Dataset entries:
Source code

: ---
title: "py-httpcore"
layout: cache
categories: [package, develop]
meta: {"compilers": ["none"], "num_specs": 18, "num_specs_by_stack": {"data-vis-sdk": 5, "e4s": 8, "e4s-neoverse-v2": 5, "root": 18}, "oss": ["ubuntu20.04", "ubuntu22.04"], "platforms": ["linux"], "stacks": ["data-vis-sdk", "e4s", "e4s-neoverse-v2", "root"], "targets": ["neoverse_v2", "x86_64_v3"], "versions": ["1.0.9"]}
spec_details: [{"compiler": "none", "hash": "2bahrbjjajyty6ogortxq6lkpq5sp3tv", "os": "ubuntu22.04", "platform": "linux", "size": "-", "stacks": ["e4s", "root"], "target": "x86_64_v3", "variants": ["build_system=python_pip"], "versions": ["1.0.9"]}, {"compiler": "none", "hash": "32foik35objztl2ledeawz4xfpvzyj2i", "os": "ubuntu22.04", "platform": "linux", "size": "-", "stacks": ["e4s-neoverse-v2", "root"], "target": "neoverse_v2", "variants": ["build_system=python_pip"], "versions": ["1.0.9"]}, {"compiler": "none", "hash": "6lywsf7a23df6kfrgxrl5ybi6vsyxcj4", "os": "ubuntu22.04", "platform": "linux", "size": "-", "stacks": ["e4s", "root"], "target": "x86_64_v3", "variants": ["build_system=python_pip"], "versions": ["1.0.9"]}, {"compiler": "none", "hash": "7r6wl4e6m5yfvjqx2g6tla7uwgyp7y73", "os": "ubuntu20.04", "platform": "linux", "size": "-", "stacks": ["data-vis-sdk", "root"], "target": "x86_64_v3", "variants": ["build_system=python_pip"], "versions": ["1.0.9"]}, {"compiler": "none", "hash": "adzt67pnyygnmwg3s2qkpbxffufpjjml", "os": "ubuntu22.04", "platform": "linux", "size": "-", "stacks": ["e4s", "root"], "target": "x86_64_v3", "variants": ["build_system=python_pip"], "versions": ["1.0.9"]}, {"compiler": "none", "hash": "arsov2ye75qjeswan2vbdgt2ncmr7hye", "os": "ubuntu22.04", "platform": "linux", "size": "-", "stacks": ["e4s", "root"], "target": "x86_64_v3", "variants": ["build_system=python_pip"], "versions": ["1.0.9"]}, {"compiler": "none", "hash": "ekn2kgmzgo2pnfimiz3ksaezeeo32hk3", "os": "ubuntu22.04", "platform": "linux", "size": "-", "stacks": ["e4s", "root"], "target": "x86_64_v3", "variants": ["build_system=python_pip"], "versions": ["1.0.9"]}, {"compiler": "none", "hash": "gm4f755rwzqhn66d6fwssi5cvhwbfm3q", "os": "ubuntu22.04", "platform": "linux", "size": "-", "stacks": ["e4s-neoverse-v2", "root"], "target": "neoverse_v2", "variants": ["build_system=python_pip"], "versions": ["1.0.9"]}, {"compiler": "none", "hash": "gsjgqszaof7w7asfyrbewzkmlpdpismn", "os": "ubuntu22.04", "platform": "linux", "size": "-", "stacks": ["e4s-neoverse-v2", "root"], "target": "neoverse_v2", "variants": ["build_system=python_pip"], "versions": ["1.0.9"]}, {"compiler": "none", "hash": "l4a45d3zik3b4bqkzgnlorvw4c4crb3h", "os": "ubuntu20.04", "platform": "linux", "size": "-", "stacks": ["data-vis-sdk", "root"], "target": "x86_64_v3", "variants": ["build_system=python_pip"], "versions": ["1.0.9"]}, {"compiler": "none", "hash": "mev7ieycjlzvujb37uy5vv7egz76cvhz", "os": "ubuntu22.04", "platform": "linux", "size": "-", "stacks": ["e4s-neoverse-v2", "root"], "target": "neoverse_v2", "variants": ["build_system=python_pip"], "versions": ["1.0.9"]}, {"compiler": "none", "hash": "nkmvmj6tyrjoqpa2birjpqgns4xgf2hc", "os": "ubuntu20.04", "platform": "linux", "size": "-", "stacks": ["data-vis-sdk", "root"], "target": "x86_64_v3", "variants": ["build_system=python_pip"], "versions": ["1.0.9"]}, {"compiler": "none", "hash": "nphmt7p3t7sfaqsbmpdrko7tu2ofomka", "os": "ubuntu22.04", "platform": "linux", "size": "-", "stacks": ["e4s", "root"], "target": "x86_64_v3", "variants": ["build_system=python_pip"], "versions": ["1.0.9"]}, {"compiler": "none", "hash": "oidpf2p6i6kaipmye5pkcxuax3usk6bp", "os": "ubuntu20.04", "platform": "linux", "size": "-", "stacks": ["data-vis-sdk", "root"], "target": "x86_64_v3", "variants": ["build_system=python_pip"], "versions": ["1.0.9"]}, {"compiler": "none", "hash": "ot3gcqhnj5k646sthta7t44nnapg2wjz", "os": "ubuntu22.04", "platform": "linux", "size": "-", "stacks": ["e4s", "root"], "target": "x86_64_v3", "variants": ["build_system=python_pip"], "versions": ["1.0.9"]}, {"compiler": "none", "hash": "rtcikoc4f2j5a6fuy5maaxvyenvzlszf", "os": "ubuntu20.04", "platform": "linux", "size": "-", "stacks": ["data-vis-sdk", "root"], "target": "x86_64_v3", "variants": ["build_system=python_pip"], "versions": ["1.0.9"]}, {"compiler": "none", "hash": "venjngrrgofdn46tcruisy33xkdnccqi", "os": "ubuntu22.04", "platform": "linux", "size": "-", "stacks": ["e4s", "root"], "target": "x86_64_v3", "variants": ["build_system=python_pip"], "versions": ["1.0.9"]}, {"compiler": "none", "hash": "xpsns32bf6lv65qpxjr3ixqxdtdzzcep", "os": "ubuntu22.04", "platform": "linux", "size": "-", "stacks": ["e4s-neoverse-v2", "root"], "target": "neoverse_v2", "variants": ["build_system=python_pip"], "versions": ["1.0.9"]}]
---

PROBLEM: Extract every line above exactly as it stands.

WRITTEN RESPONSE:
Source code

: ---
title: "py-httpcore"
layout: cache
categories: [package, develop]
meta: {"compilers": ["none"], "num_specs": 18, "num_specs_by_stack": {"data-vis-sdk": 5, "e4s": 8, "e4s-neoverse-v2": 5, "root": 18}, "oss": ["ubuntu20.04", "ubuntu22.04"], "platforms": ["linux"], "stacks": ["data-vis-sdk", "e4s", "e4s-neoverse-v2", "root"], "targets": ["neoverse_v2", "x86_64_v3"], "versions": ["1.0.9"]}
spec_details: [{"compiler": "none", "hash": "2bahrbjjajyty6ogortxq6lkpq5sp3tv", "os": "ubuntu22.04", "platform": "linux", "size": "-", "stacks": ["e4s", "root"], "target": "x86_64_v3", "variants": ["build_system=python_pip"], "versions": ["1.0.9"]}, {"compiler": "none", "hash": "32foik35objztl2ledeawz4xfpvzyj2i", "os": "ubuntu22.04", "platform": "linux", "size": "-", "stacks": ["e4s-neoverse-v2", "root"], "target": "neoverse_v2", "variants": ["build_system=python_pip"], "versions": ["1.0.9"]}, {"compiler": "none", "hash": "6lywsf7a23df6kfrgxrl5ybi6vsyxcj4", "os": "ubuntu22.04", "platform": "linux", "size": "-", "stacks": ["e4s", "root"], "target": "x86_64_v3", "variants": ["build_system=python_pip"], "versions": ["1.0.9"]}, {"compiler": "none", "hash": "7r6wl4e6m5yfvjqx2g6tla7uwgyp7y73", "os": "ubuntu20.04", "platform": "linux", "size": "-", "stacks": ["data-vis-sdk", "root"], "target": "x86_64_v3", "variants": ["build_system=python_pip"], "versions": ["1.0.9"]}, {"compiler": "none", "hash": "adzt67pnyygnmwg3s2qkpbxffufpjjml", "os": "ubuntu22.04", "platform": "linux", "size": "-", "stacks": ["e4s", "root"], "target": "x86_64_v3", "variants": ["build_system=python_pip"], "versions": ["1.0.9"]}, {"compiler": "none", "hash": "arsov2ye75qjeswan2vbdgt2ncmr7hye", "os": "ubuntu22.04", "platform": "linux", "size": "-", "stacks": ["e4s", "root"], "target": "x86_64_v3", "variants": ["build_system=python_pip"], "versions": ["1.0.9"]}, {"compiler": "none", "hash": "ekn2kgmzgo2pnfimiz3ksaezeeo32hk3", "os": "ubuntu22.04", "platform": "linux", "size": "-", "stacks": ["e4s", "root"], "target": "x86_64_v3", "variants": ["build_system=python_pip"], "versions": ["1.0.9"]}, {"compiler": "none", "hash": "gm4f755rwzqhn66d6fwssi5cvhwbfm3q", "os": "ubuntu22.04", "platform": "linux", "size": "-", "stacks": ["e4s-neoverse-v2", "root"], "target": "neoverse_v2", "variants": ["build_system=python_pip"], "versions": ["1.0.9"]}, {"compiler": "none", "hash": "gsjgqszaof7w7asfyrbewzkmlpdpismn", "os": "ubuntu22.04", "platform": "linux", "size": "-", "stacks": ["e4s-neoverse-v2", "root"], "target": "neoverse_v2", "variants": ["build_system=python_pip"], "versions": ["1.0.9"]}, {"compiler": "none", "hash": "l4a45d3zik3b4bqkzgnlorvw4c4crb3h", "os": "ubuntu20.04", "platform": "linux", "size": "-", "stacks": ["data-vis-sdk", "root"], "target": "x86_64_v3", "variants": ["build_system=python_pip"], "versions": ["1.0.9"]}, {"compiler": "none", "hash": "mev7ieycjlzvujb37uy5vv7egz76cvhz", "os": "ubuntu22.04", "platform": "linux", "size": "-", "stacks": ["e4s-neoverse-v2", "root"], "target": "neoverse_v2", "variants": ["build_system=python_pip"], "versions": ["1.0.9"]}, {"compiler": "none", "hash": "nkmvmj6tyrjoqpa2birjpqgns4xgf2hc", "os": "ubuntu20.04", "platform": "linux", "size": "-", "stacks": ["data-vis-sdk", "root"], "target": "x86_64_v3", "variants": ["build_system=python_pip"], "versions": ["1.0.9"]}, {"compiler": "none", "hash": "nphmt7p3t7sfaqsbmpdrko7tu2ofomka", "os": "ubuntu22.04", "platform": "linux", "size": "-", "stacks": ["e4s", "root"], "target": "x86_64_v3", "variants": ["build_system=python_pip"], "versions": ["1.0.9"]}, {"compiler": "none", "hash": "oidpf2p6i6kaipmye5pkcxuax3usk6bp", "os": "ubuntu20.04", "platform": "linux", "size": "-", "stacks": ["data-vis-sdk", "root"], "target": "x86_64_v3", "variants": ["build_system=python_pip"], "versions": ["1.0.9"]}, {"compiler": "none", "hash": "ot3gcqhnj5k646sthta7t44nnapg2wjz", "os": "ubuntu22.04", "platform": "linux", "size": "-", "stacks": ["e4s", "root"], "target": "x86_64_v3", "variants": ["build_system=python_pip"], "versions": ["1.0.9"]}, {"compiler": "none", "hash": "rtcikoc4f2j5a6fuy5maaxvyenvzlszf", "os": "ubuntu20.04", "platform": "linux", "size": "-", "stacks": ["data-vis-sdk", "root"], "target": "x86_64_v3", "variants": ["build_system=python_pip"], "versions": ["1.0.9"]}, {"compiler": "none", "hash": "venjngrrgofdn46tcruisy33xkdnccqi", "os": "ubuntu22.04", "platform": "linux", "size": "-", "stacks": ["e4s", "root"], "target": "x86_64_v3", "variants": ["build_system=python_pip"], "versions": ["1.0.9"]}, {"compiler": "none", "hash": "xpsns32bf6lv65qpxjr3ixqxdtdzzcep", "os": "ubuntu22.04", "platform": "linux", "size": "-", "stacks": ["e4s-neoverse-v2", "root"], "target": "neoverse_v2", "variants": ["build_system=python_pip"], "versions": ["1.0.9"]}]
---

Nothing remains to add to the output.